I wanted to do a real API port, as opposed to simply porting a command line program that takes input and writes a WAV file. Why? two main reasons:

  1. eSpeak can progressively synthesize speech. If you provide a callback to espeak_Synth(), it will be called repeatedly with as many samples as you defined in the buffer size. It doesn’t matter how long the text is that you want synthesized, it will fill the buffer and return it to you immediately. This allows for a consistent low latency from the moment you call espeak_Synth(), until you could start playing audio.
  2. eSpeak supports events. If you use a callback, you get access to a list of events that provide a timestamp in the audio, and the type of event that occurs there, such as word or sentence boundaries.

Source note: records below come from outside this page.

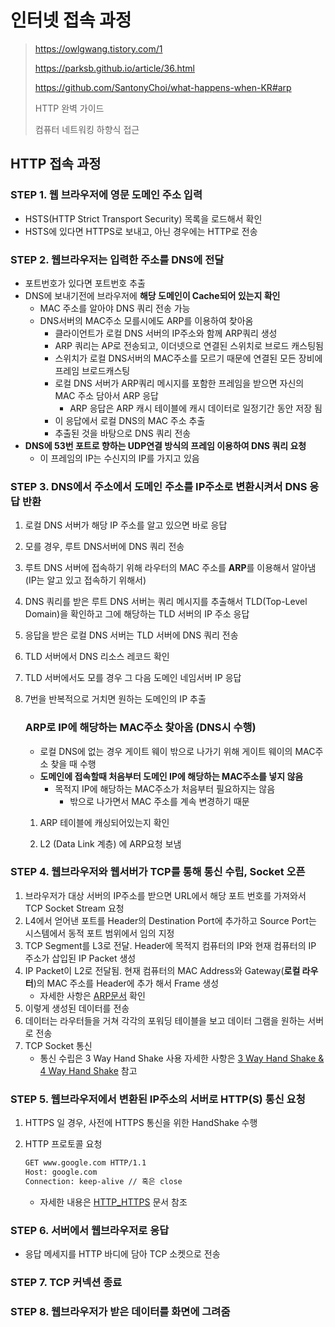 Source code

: # 인터넷 접속 과정

> https://owlgwang.tistory.com/1
>
> https://parksb.github.io/article/36.html
>
> https://github.com/SantonyChoi/what-happens-when-KR#arp
>
> HTTP 완벽 가이드
>
> 컴퓨터 네트워킹 하향식 접근

## HTTP 접속 과정

### STEP 1. 웹 브라우저에 영문 도메인 주소 입력

- HSTS(HTTP Strict Transport Security) 목록을 로드해서 확인
- HSTS에 있다면 HTTPS로 보내고, 아닌 경우에는 HTTP로 전송

### STEP 2. 웹브라우저는 입력한 주소를 DNS에 전달

- 포트번호가 있다면 포트번호 추출
- DNS에 보내기전에 브라우저에 **해당 도메인이 Cache되어 있는지 확인**
  - MAC 주소를 알아야 DNS 쿼리 전송 가능
  - DNS서버의 MAC주소 모를시에도 ARP를 이용하여 찾아옴
    - 클라이언트가 로컬 DNS 서버의 IP주소와 함께 ARP쿼리 생성
    - ARP 쿼리는 AP로 전송되고, 이더넷으로 연결된 스위치로 브로드 캐스팅됨
    - 스위치가 로컬 DNS서버의 MAC주소를 모르기 때문에 연결된 모든 장비에 프레임 브로드캐스팅
    - 로컬 DNS 서버가 ARP쿼리 메시지를 포함한 프레임을 받으면 자신의 MAC 주소 담아서 ARP 응답
      - ARP 응답은 ARP 캐시 테이블에 캐시 데이터로 일정기간 동안 저장 됨
    - 이 응답에서 로컬 DNS의 MAC 주소 추출
    - 추출된 것을 바탕으로 DNS 쿼리 전송
- **DNS에 53번 포트로 향하는 UDP연결 방식의 프레임 이용하여 DNS 쿼리 요청**
  - 이 프레임의 IP는 수신지의 IP를 가지고 있음

### STEP 3. DNS에서 주소에서 도메인 주소를 IP주소로 변환시켜서 DNS 응답 반환

1. 로컬 DNS 서버가 해당 IP 주소를 알고 있으면 바로 응답

2. 모를 경우, 루트 DNS서버에 DNS 쿼리 전송

3. 루트 DNS 서버에 접속하기 위해 라우터의 MAC 주소를 **ARP**를 이용해서 알아냄 (IP는 알고 있고 접속하기 위해서)

4. DNS 쿼리를 받은 루트 DNS 서버는 쿼리 메시지를 추출해서 TLD(Top-Level Domain)을 확인하고 그에 해당하는 TLD 서버의 IP 주소 응답

5. 응답을 받은 로컬 DNS 서버는 TLD 서버에 DNS 쿼리 전송

6. TLD 서버에서 DNS 리소스 레코드 확인

7. TLD 서버에서도 모를 경우 그 다음 도메인 네임서버 IP 응답

8. 7번을 반복적으로 거치면 원하는 도메인의 IP 추출

   ### ARP로 IP에 해당하는 MAC주소 찾아옴 (DNS시 수행)

   - 로컬 DNS에 없는 경우 게이트 웨이 밖으로 나가기 위해 게이트 웨이의 MAC주소 찾을 때 수행
   - **도메인에 접속할때 처음부터 도메인 IP에 해당하는 MAC주소를 넣지 않음**
     - 목적지 IP에 해당하는 MAC주소가 처음부터 필요하지는 않음
       - 밖으로 나가면서 MAC 주소를 계속 변경하기 때문

   1. ARP 테이블에 캐싱되어있는지 확인

   2. L2 (Data Link 계층) 에 ARP요청 보냄

### STEP 4. 웹브라우저와 웹서버가 TCP를 통해 통신 수립, Socket 오픈

1. 브라우저가 대상 서버의 IP주소를 받으면 URL에서 해당 포트 번호를 가져와서 TCP Socket Stream 요청
2.  L4에서 얻어낸 포트를 Header의 Destination Port에 추가하고 Source Port는 시스템에서 동적 포트 범위에서 임의 지정
3. TCP Segment를 L3로 전달. Header에 목적지 컴퓨터의 IP와 현재 컴퓨터의 IP 주소가 삽입된 IP Packet 생성
4. IP Packet이 L2로 전달됨. 현재 컴퓨터의 MAC Address와 Gateway(**로컬 라우터**)의 MAC 주소를 Header에 추가 해서 Frame 생성
   - 자세한 사항은 [ARP문서](./ARP.md) 확인
5. 이렇게 생성된 데이터를 전송
6. 데이터는 라우터들을 거쳐 각각의 포워딩 테이블을 보고 데이터 그램을 원하는 서버로 전송
7. TCP Socket 통신
   - 통신 수립은 3 Way Hand Shake 사용 자세한 사항은 [3 Way Hand Shake & 4 Way Hand Shake](./3WayHandShake_4WayHandShake.md) 참고

### STEP 5. 웹브라우저에서 변환된 IP주소의 서버로 HTTP(S) 통신 요청

1. HTTPS 일 경우, 사전에 HTTPS 통신을 위한 HandShake 수행

2. HTTP 프로토콜 요청

   ```sh
   GET www.google.com HTTP/1.1
   Host: google.com
   Connection: keep-alive // 혹은 close
   ```

   - 자세한 내용은 [HTTP_HTTPS](./HTTP_HTTPS.md) 문서 참조

### STEP 6. 서버에서 웹브라우저로 응답

- 응답 메세지를 HTTP 바디에 담아 TCP 소켓으로 전송

### STEP 7. TCP 커넥션 종료

### STEP 8. 웹브라우저가 받은 데이터를 화면에 그려줌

And, of course, with all the recent-ish platform improvements above, I was really time for a fresh attempt.

Future Work

  • Break up the data files. Right now, eSpeak.js is over a 2MB download. That’s because I packaged all the eSpeak data files indiscriminately. There may be a few bits that are redundant. On the flip side you get all 99 voice/language combinations (that’s a good deal for 2MB, eh?). It would be cool to break it up to a few data files and allow the developer to choose which voices to bundle or, even better, just grab them on demand.
  • Make a demo of the speech events. It makes my head hurt to think about how to do something compelling. But it is a neat feature that should somehow be shown.
  • ScriptProcessorNode is apparently deprecated. This is going to need to be ported to an AudioWorker once that is widely implemented.